## What is being asked
Without the pictures, output all of the data exactly.

◆ ◆ ◆ ◆

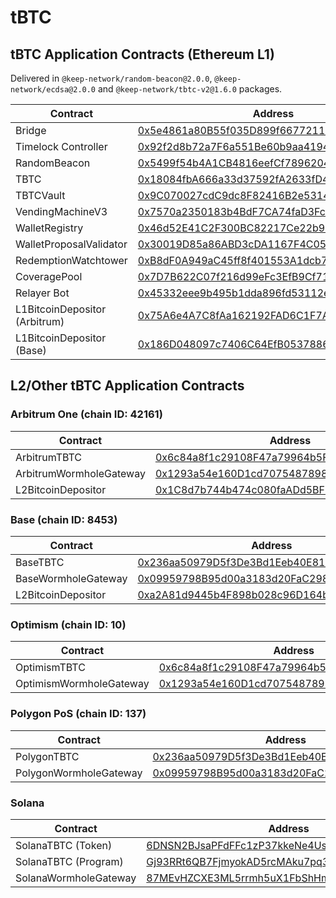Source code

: # tBTC

## tBTC Application Contracts (Ethereum L1)

Delivered in `@keep-network/random-beacon@2.0.0`, `@keep-network/ecdsa@2.0.0` and `@keep-network/tbtc-v2@1.6.0` packages.

| Contract                      | Address                                                                                                                    |
| ----------------------------- | -------------------------------------------------------------------------------------------------------------------------- |
| Bridge                        | [0x5e4861a80B55f035D899f66772117F00FA0E8e7B](https://etherscan.io/address/0x5e4861a80B55f035D899f66772117F00FA0E8e7B)      |
| Timelock Controller           | [0x92f2d8b72a7F6a551Be60b9aa4194248E9B4913D](https://etherscan.io/address/0x92f2d8b72a7F6a551Be60b9aa4194248E9B4913D#code) |
| RandomBeacon                  | [0x5499f54b4A1CB4816eefCf78962040461be3D80b](https://etherscan.io/address/0x5499f54b4A1CB4816eefCf78962040461be3D80b)      |
| TBTC                          | [0x18084fbA666a33d37592fA2633fD49a74DD93a88](https://etherscan.io/address/0x18084fbA666a33d37592fA2633fD49a74DD93a88)      |
| TBTCVault                     | [0x9C070027cdC9dc8F82416B2e5314E11DFb4FE3CD](https://etherscan.io/address/0x9C070027cdC9dc8F82416B2e5314E11DFb4FE3CD)      |
| VendingMachineV3              | [0x7570a2350183b4BdF7CA74faD3Fc19048E6437e6](https://etherscan.io/address/0x7570a2350183b4BdF7CA74faD3Fc19048E6437e6)      |
| WalletRegistry                | [0x46d52E41C2F300BC82217Ce22b920c34995204eb](https://etherscan.io/address/0x46d52E41C2F300BC82217Ce22b920c34995204eb)      |
| WalletProposalValidator       | [0x30019D85a86ABD3cDA1167F4C052690c32FBDEc2](https://etherscan.io/address/0x30019D85a86ABD3cDA1167F4C052690c32FBDEc2)      |
| RedemptionWatchtower          | [0xB8dF0A949aC45ff8f401553A1dcb742Feb38E6D3](https://etherscan.io/address/0xB8dF0A949aC45ff8f401553A1dcb742Feb38E6D3)      |
| CoveragePool                  | [0x7D7B622C07f216d99eFc3EfB9Cf71872F46D811A](https://etherscan.io/address/0x7D7B622C07f216d99eFc3EfB9Cf71872F46D811A)      |
| Relayer Bot                   | [0x45332eee9b495b1dda896fd53112eaacc10b2c19](https://etherscan.io/address/0x45332eee9b495b1dda896fd53112eaacc10b2c19)      |
| L1BitcoinDepositor (Arbitrum) | [0x75A6e4A7C8fAa162192FAD6C1F7A6d48992c619A](https://etherscan.io/address/0x75A6e4A7C8fAa162192FAD6C1F7A6d48992c619A)      |
| L1BitcoinDepositor (Base)     | [0x186D048097c7406C64EfB0537886E3CaE100a1fe](https://etherscan.io/address/0x186D048097c7406C64EfB0537886E3CaE100a1fe)      |

## L2/Other tBTC Application Contracts

### Arbitrum One (chain ID: 42161)

| Contract                | Address                                                                                                              |
| ----------------------- | -------------------------------------------------------------------------------------------------------------------- |
| ArbitrumTBTC            | [0x6c84a8f1c29108F47a79964b5Fe888D4f4D0dE40](https://arbiscan.io/address/0x6c84a8f1c29108F47a79964b5Fe888D4f4D0dE40) |
| ArbitrumWormholeGateway | [0x1293a54e160D1cd7075487898d65266081A15458](https://arbiscan.io/address/0x1293a54e160D1cd7075487898d65266081A15458) |
| L2BitcoinDepositor      | [0x1C8d7b744b474c080faADd5BF9AD965Be4258F9e](https://arbiscan.io/address/0x1C8d7b744b474c080faADd5BF9AD965Be4258F9e) |

### Base (chain ID: 8453)

| Contract            | Address                                                                                                               |
| ------------------- | --------------------------------------------------------------------------------------------------------------------- |
| BaseTBTC            | [0x236aa50979D5f3De3Bd1Eeb40E81137F22ab794b](https://basescan.org/token/0x236aa50979d5f3de3bd1eeb40e81137f22ab794b)   |
| BaseWormholeGateway | [0x09959798B95d00a3183d20FaC298E4594E599eab](https://basescan.org/address/0x09959798b95d00a3183d20fac298e4594e599eab) |
| L2BitcoinDepositor  | [0xa2A81d9445b4F898b028c96D164bcd6c8C8C512E](https://basescan.org/address/0xa2A81d9445b4F898b028c96D164bcd6c8C8C512E) |

### Optimism (chain ID: 10)

| Contract                | Address                                                                                                                          |
| ----------------------- | -------------------------------------------------------------------------------------------------------------------------------- |
| OptimismTBTC            | [0x6c84a8f1c29108F47a79964b5Fe888D4f4D0dE40](https://optimistic.etherscan.io/address/0x6c84a8f1c29108F47a79964b5Fe888D4f4D0dE40) |
| OptimismWormholeGateway | [0x1293a54e160D1cd7075487898d65266081A15458](https://optimistic.etherscan.io/address/0x1293a54e160D1cd7075487898d65266081A15458) |

### Polygon PoS (chain ID: 137)

<table><thead><tr><th width="373">Contract</th><th>Address</th></tr></thead><tbody><tr><td>PolygonTBTC</td><td><a href="https://polygonscan.com/address/0x236aa50979D5f3De3Bd1Eeb40E81137F22ab794b">0x236aa50979D5f3De3Bd1Eeb40E81137F22ab794b</a></td></tr><tr><td>PolygonWormholeGateway</td><td><a href="https://polygonscan.com/address/0x09959798B95d00a3183d20FaC298E4594E599eab">0x09959798B95d00a3183d20FaC298E4594E599eab</a></td></tr></tbody></table>

### Solana

<table><thead><tr><th width="373">Contract</th><th>Address</th></tr></thead><tbody><tr><td>SolanaTBTC (Token)</td><td><a href="https://solscan.io/token/6DNSN2BJsaPFdFFc1zP37kkeNe4Usc1Sqkzr9C9vPWcU">6DNSN2BJsaPFdFFc1zP37kkeNe4Usc1Sqkzr9C9vPWcU</a></td></tr><tr><td>SolanaTBTC (Program)</td><td><a href="https://solscan.io/account/Gj93RRt6QB7FjmyokAD5rcMAku7pq3Fk2Aa8y6nNbwsV">Gj93RRt6QB7FjmyokAD5rcMAku7pq3Fk2Aa8y6nNbwsV</a></td></tr><tr><td>SolanaWormholeGateway</td><td><a href="https://solscan.io/account/87MEvHZCXE3ML5rrmh5uX1FbShHmRXXS32xJDGbQ7h5t">87MEvHZCXE3ML5rrmh5uX1FbShHmRXXS32xJDGbQ7h5t</a></td></tr></tbody></table>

◆ ◆ ◆ ◆

## Written reply
Source code

: # tBTC

## tBTC Application Contracts (Ethereum L1)

Delivered in `@keep-network/random-beacon@2.0.0`, `@keep-network/ecdsa@2.0.0` and `@keep-network/tbtc-v2@1.6.0` packages.

| Contract                      | Address                                                                                                                    |
| ----------------------------- | -------------------------------------------------------------------------------------------------------------------------- |
| Bridge                        | [0x5e4861a80B55f035D899f66772117F00FA0E8e7B](https://etherscan.io/address/0x5e4861a80B55f035D899f66772117F00FA0E8e7B)      |
| Timelock Controller           | [0x92f2d8b72a7F6a551Be60b9aa4194248E9B4913D](https://etherscan.io/address/0x92f2d8b72a7F6a551Be60b9aa4194248E9B4913D#code) |
| RandomBeacon                  | [0x5499f54b4A1CB4816eefCf78962040461be3D80b](https://etherscan.io/address/0x5499f54b4A1CB4816eefCf78962040461be3D80b)      |
| TBTC                          | [0x18084fbA666a33d37592fA2633fD49a74DD93a88](https://etherscan.io/address/0x18084fbA666a33d37592fA2633fD49a74DD93a88)      |
| TBTCVault                     | [0x9C070027cdC9dc8F82416B2e5314E11DFb4FE3CD](https://etherscan.io/address/0x9C070027cdC9dc8F82416B2e5314E11DFb4FE3CD)      |
| VendingMachineV3              | [0x7570a2350183b4BdF7CA74faD3Fc19048E6437e6](https://etherscan.io/address/0x7570a2350183b4BdF7CA74faD3Fc19048E6437e6)      |
| WalletRegistry                | [0x46d52E41C2F300BC82217Ce22b920c34995204eb](https://etherscan.io/address/0x46d52E41C2F300BC82217Ce22b920c34995204eb)      |
| WalletProposalValidator       | [0x30019D85a86ABD3cDA1167F4C052690c32FBDEc2](https://etherscan.io/address/0x30019D85a86ABD3cDA1167F4C052690c32FBDEc2)      |
| RedemptionWatchtower          | [0xB8dF0A949aC45ff8f401553A1dcb742Feb38E6D3](https://etherscan.io/address/0xB8dF0A949aC45ff8f401553A1dcb742Feb38E6D3)      |
| CoveragePool                  | [0x7D7B622C07f216d99eFc3EfB9Cf71872F46D811A](https://etherscan.io/address/0x7D7B622C07f216d99eFc3EfB9Cf71872F46D811A)      |
| Relayer Bot                   | [0x45332eee9b495b1dda896fd53112eaacc10b2c19](https://etherscan.io/address/0x45332eee9b495b1dda896fd53112eaacc10b2c19)      |
| L1BitcoinDepositor (Arbitrum) | [0x75A6e4A7C8fAa162192FAD6C1F7A6d48992c619A](https://etherscan.io/address/0x75A6e4A7C8fAa162192FAD6C1F7A6d48992c619A)      |
| L1BitcoinDepositor (Base)     | [0x186D048097c7406C64EfB0537886E3CaE100a1fe](https://etherscan.io/address/0x186D048097c7406C64EfB0537886E3CaE100a1fe)      |

## L2/Other tBTC Application Contracts

### Arbitrum One (chain ID: 42161)

| Contract                | Address                                                                                                              |
| ----------------------- | -------------------------------------------------------------------------------------------------------------------- |
| ArbitrumTBTC            | [0x6c84a8f1c29108F47a79964b5Fe888D4f4D0dE40](https://arbiscan.io/address/0x6c84a8f1c29108F47a79964b5Fe888D4f4D0dE40) |
| ArbitrumWormholeGateway | [0x1293a54e160D1cd7075487898d65266081A15458](https://arbiscan.io/address/0x1293a54e160D1cd7075487898d65266081A15458) |
| L2BitcoinDepositor      | [0x1C8d7b744b474c080faADd5BF9AD965Be4258F9e](https://arbiscan.io/address/0x1C8d7b744b474c080faADd5BF9AD965Be4258F9e) |

### Base (chain ID: 8453)

| Contract            | Address                                                                                                               |
| ------------------- | --------------------------------------------------------------------------------------------------------------------- |
| BaseTBTC            | [0x236aa50979D5f3De3Bd1Eeb40E81137F22ab794b](https://basescan.org/token/0x236aa50979d5f3de3bd1eeb40e81137f22ab794b)   |
| BaseWormholeGateway | [0x09959798B95d00a3183d20FaC298E4594E599eab](https://basescan.org/address/0x09959798b95d00a3183d20fac298e4594e599eab) |
| L2BitcoinDepositor  | [0xa2A81d9445b4F898b028c96D164bcd6c8C8C512E](https://basescan.org/address/0xa2A81d9445b4F898b028c96D164bcd6c8C8C512E) |

### Optimism (chain ID: 10)

| Contract                | Address                                                                                                                          |
| ----------------------- | -------------------------------------------------------------------------------------------------------------------------------- |
| OptimismTBTC            | [0x6c84a8f1c29108F47a79964b5Fe888D4f4D0dE40](https://optimistic.etherscan.io/address/0x6c84a8f1c29108F47a79964b5Fe888D4f4D0dE40) |
| OptimismWormholeGateway | [0x1293a54e160D1cd7075487898d65266081A15458](https://optimistic.etherscan.io/address/0x1293a54e160D1cd7075487898d65266081A15458) |

### Polygon PoS (chain ID: 137)

<table><thead><tr><th width="373">Contract</th><th>Address</th></tr></thead><tbody><tr><td>PolygonTBTC</td><td><a href="https://polygonscan.com/address/0x236aa50979D5f3De3Bd1Eeb40E81137F22ab794b">0x236aa50979D5f3De3Bd1Eeb40E81137F22ab794b</a></td></tr><tr><td>PolygonWormholeGateway</td><td><a href="https://polygonscan.com/address/0x09959798B95d00a3183d20FaC298E4594E599eab">0x09959798B95d00a3183d20FaC298E4594E599eab</a></td></tr></tbody></table>

### Solana

<table><thead><tr><th width="373">Contract</th><th>Address</th></tr></thead><tbody><tr><td>SolanaTBTC (Token)</td><td><a href="https://solscan.io/token/6DNSN2BJsaPFdFFc1zP37kkeNe4Usc1Sqkzr9C9vPWcU">6DNSN2BJsaPFdFFc1zP37kkeNe4Usc1Sqkzr9C9vPWcU</a></td></tr><tr><td>SolanaTBTC (Program)</td><td><a href="https://solscan.io/account/Gj93RRt6QB7FjmyokAD5rcMAku7pq3Fk2Aa8y6nNbwsV">Gj93RRt6QB7FjmyokAD5rcMAku7pq3Fk2Aa8y6nNbwsV</a></td></tr><tr><td>SolanaWormholeGateway</td><td><a href="https://solscan.io/account/87MEvHZCXE3ML5rrmh5uX1FbShHmRXXS32xJDGbQ7h5t">87MEvHZCXE3ML5rrmh5uX1FbShHmRXXS32xJDGbQ7h5t</a></td></tr></tbody></table>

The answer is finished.